Available data Block Start
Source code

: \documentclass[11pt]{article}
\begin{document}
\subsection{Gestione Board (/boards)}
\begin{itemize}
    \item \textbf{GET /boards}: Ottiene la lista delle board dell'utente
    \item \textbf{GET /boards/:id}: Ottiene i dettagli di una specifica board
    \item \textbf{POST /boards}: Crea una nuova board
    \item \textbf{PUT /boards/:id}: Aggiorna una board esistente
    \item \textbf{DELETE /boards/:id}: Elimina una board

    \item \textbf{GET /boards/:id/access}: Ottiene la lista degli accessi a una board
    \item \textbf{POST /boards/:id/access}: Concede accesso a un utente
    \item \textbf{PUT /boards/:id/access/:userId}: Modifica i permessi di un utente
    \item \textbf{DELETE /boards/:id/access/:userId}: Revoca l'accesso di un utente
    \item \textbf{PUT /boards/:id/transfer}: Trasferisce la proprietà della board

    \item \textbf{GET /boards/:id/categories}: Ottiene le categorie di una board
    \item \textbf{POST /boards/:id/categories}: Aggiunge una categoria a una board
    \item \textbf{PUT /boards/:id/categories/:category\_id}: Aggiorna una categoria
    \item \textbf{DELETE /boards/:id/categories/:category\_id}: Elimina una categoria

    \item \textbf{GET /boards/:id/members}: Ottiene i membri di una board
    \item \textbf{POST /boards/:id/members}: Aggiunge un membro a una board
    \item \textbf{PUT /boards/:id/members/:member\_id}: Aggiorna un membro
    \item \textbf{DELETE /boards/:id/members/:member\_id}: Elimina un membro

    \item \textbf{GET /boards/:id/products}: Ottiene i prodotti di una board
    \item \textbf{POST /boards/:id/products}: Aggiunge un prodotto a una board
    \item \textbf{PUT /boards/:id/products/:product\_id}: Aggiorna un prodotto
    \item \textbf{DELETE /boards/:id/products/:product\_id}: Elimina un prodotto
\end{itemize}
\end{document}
Available data Block End
Aim of the exercise =
Looking at the records above, say how many of their lines include the word "Elimina", with no other words.

Reply =
4